Overall, the smoke tending was a fairly constant process, due mostly to the smoke wood burning away from the briquette and lossing it's heat because of that, as well as adding a freshly lit briquette roughly every hour and re-setting the wood chunks over it, then giving it all a quick blast of the torch to re-iginte the wood so that the briquette would just help it hold it's heat to continue smoldering. Simple process, it just required more attention than I accustomed to. I may be able to go with a side fire box smoke next time around, and that would allow me to use 2 -3 briquettes for a longer burn with reduced air intake to control the heat source, but that's getting dicey on temp control, with having 2-3 times as much potential for heat output.

As the sun got lower around 6:00 pm, temps were no longer an issue at all. Towards the 5th hour, the ice block had melt down to about 1lb or so, but chamber temps were still below 90*...nice.

This smoke does have me already thinking about upgrading my aging 12 cubic foot upright freezer I have outdoors to a newer model, and converting the old one to a cold smoker with a side fire box/smoke generator. Maybe just a small output propane heat source for smoke. Hmm, cold smoked cheese, cold smoked/semi-dried sausage..........definitely worth the investment of time and money for what I've been smoking lately.
I decided to try some samples @ 4.25 hours...one chunk of each cheese, cut into quarters...right out of the smoker, the aromas are fantastic:







I was trying to capture the slight rind which formed on the surface here...very difficult to see, but it's there, if you look for color change near the cross-cuts on the edges...just a bit darker:












_From my daughter:_

I have always loved the way that my dad cooks. and this is definitley one of the best things he has made. on a scale from one to ten, I would give this an 11. you guys have all inspired him I am sure. thank u for that because it has given me a thousand really good things to eat. Thank u dad. this is the best cheeses that i have ever tasted. You are an amazing cook. I love u and thanks so much for making my stomache a happy camper. I absoloutley LOVE THIS FRICKEN CHEESE. :) :)

_Dad:_

Jeez, I walked back out to check the smoker after we sampled the 4.25 hour smoke results to find the above. I better get started planning the next cheese smoke...soon.

Anyway, my take so far is that the apple/pecan is a great combination for the Co-Jack, but just a tad weak for the Medium Cheddar.

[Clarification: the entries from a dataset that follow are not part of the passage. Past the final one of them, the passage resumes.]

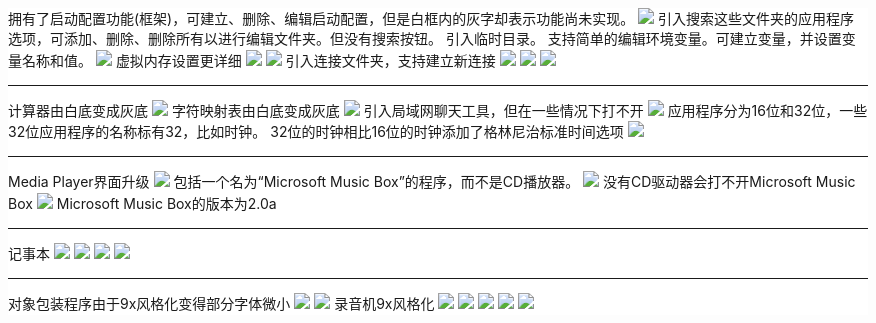 拥有了启动配置功能(框架)，可建立、删除、编辑启动配置，但是白框内的灰字却表示功能尚未实现。
![](https://wvbarchive.s3-ap-northeast-1.amazonaws.com/5659241446/8de5158a4710b912fb6d20becffdfc0393452233.jpg)
引入搜索这些文件夹的应用程序选项，可添加、删除、删除所有以进行编辑文件夹。但没有搜索按钮。
引入临时目录。
支持简单的编辑环境变量。可建立变量，并设置变量名称和值。
![](https://wvbarchive.s3-ap-northeast-1.amazonaws.com/5659241446/3b3f6d47f21fbe09db87155467600c338544ad8f.jpg)
虚拟内存设置更详细
![](https://wvbarchive.s3-ap-northeast-1.amazonaws.com/5659241446/4f47682542a7d9339c2f3233a14bd11371f001e4.jpg)
![](https://wvbarchive.s3-ap-northeast-1.amazonaws.com/5659241446/13b79cf3b211931360eb29f069380cd790238d38.jpg)
引入连接文件夹，支持建立新连接
![](https://wvbarchive.s3-ap-northeast-1.amazonaws.com/5659241446/8a7402390cd7912342484234a1345982b3b78038.jpg)
![](https://wvbarchive.s3-ap-northeast-1.amazonaws.com/5659241446/75dea15d10385343361651619f13b07ec880888f.jpg)
![](https://wvbarchive.s3-ap-northeast-1.amazonaws.com/5659241446/9596e234e5dde711640b95b6abefce1b9f16618f.jpg)
***
计算器由白底变成灰底
![](https://wvbarchive.s3-ap-northeast-1.amazonaws.com/5659241446/bb06d5109313b07e7bad664900d7912396dd8c50.jpg)
字符映射表由白底变成灰底
![](https://wvbarchive.s3-ap-northeast-1.amazonaws.com/5659241446/f2e5f412b07eca80d7150fa69d2397dda0448350.jpg)
引入局域网聊天工具，但在一些情况下打不开
![](https://wvbarchive.s3-ap-northeast-1.amazonaws.com/5659241446/d3e7d77fca806538bffa92529bdda144ac348250.jpg)
应用程序分为16位和32位，一些32位应用程序的名称标有32，比如时钟。
32位的时钟相比16位的时钟添加了格林尼治标准时间选项
![](https://wvbarchive.s3-ap-northeast-1.amazonaws.com/5659241446/f08aad8165380cd7250e94acad44ad3458828150.jpg)
***
Media Player界面升级
![](https://wvbarchive.s3-ap-northeast-1.amazonaws.com/5659241446/3379ce763912b31bf67fe9688a18367adbb4e151.jpg)
包括一个名为“Microsoft Music Box”的程序，而不是CD播放器。 
![](https://wvbarchive.s3-ap-northeast-1.amazonaws.com/5659241446/91b7ca4ad11373f0a5aa4fdea80f4bfbf9ed04ca.jpg)
没有CD驱动器会打不开Microsoft Music Box
![](https://wvbarchive.s3-ap-northeast-1.amazonaws.com/5659241446/9d3036db81cb39dba5824717dc160924aa183021.jpg)
Microsoft Music Box的版本为2.0a
***
记事本
![](https://wvbarchive.s3-ap-northeast-1.amazonaws.com/5659241446/d17bc7ed08fa513d4e844e9f316d55fbb3fbd9be.jpg)
![](https://wvbarchive.s3-ap-northeast-1.amazonaws.com/5659241446/97de0758252dd42aa12723ea0f3b5bb5c8eab8be.jpg)
![](https://wvbarchive.s3-ap-northeast-1.amazonaws.com/5659241446/dea568b20f2442a7c614dfe4dd43ad4bd0130249.jpg)
![](https://wvbarchive.s3-ap-northeast-1.amazonaws.com/5659241446/1c9453a95edf8db11e005e250523dd54574e74be.jpg)
***
对象包装程序由于9x风格化变得部分字体微小
![](https://wvbarchive.s3-ap-northeast-1.amazonaws.com/5659241446/94f352fbe6cd7b89871316c2032442a7d8330e6c.jpg)
![](https://wvbarchive.s3-ap-northeast-1.amazonaws.com/5659241446/eb90644e78f0f736838160400655b319eac4136c.jpg)
录音机9x风格化
![](https://wvbarchive.s3-ap-northeast-1.amazonaws.com/5659241446/c7f5c68a87d6277fd56d1e7924381f30e824fc6d.jpg)
![](https://wvbarchive.s3-ap-northeast-1.amazonaws.com/5659241446/b6d00c610c33874494f7033d5d0fd9f9d62aa0b2.jpg)
![](https://wvbarchive.s3-ap-northeast-1.amazonaws.com/5659241446/11fbbef8d72a6059a06fcd5b2434349b023bba6d.jpg)
![](https://wvbarchive.s3-ap-northeast-1.amazonaws.com/5659241446/e3381bd88d1001e9890e384eb40e7bec55e797b2.jpg)
![](https://wvbarchive.s3-ap-northeast-1.amazonaws.com/5659241446/79f5463eb80e7bece0a52fa0232eb9389a506b6d.jpg)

I think cherry/peacn would do it more justice, and would also be a good match for sharp cheddar along with a hint of hickory. Extra sharp cheddar's flavor would definitely benefit very well from hickory/cherry. Don't take it the wrong way, though, as the apple/pecan is very good with the medium cheddar, it's just not quite the balance for the somewhat stronger natural flavors that I would be looking for.

As good as this is right now, I want to hold out for another couple hours before I pull it all out for the rest of the family and few friends. Now, I'm already wishing I had just gone all out and dropped about 10lbs of cheese into my bigger smoker!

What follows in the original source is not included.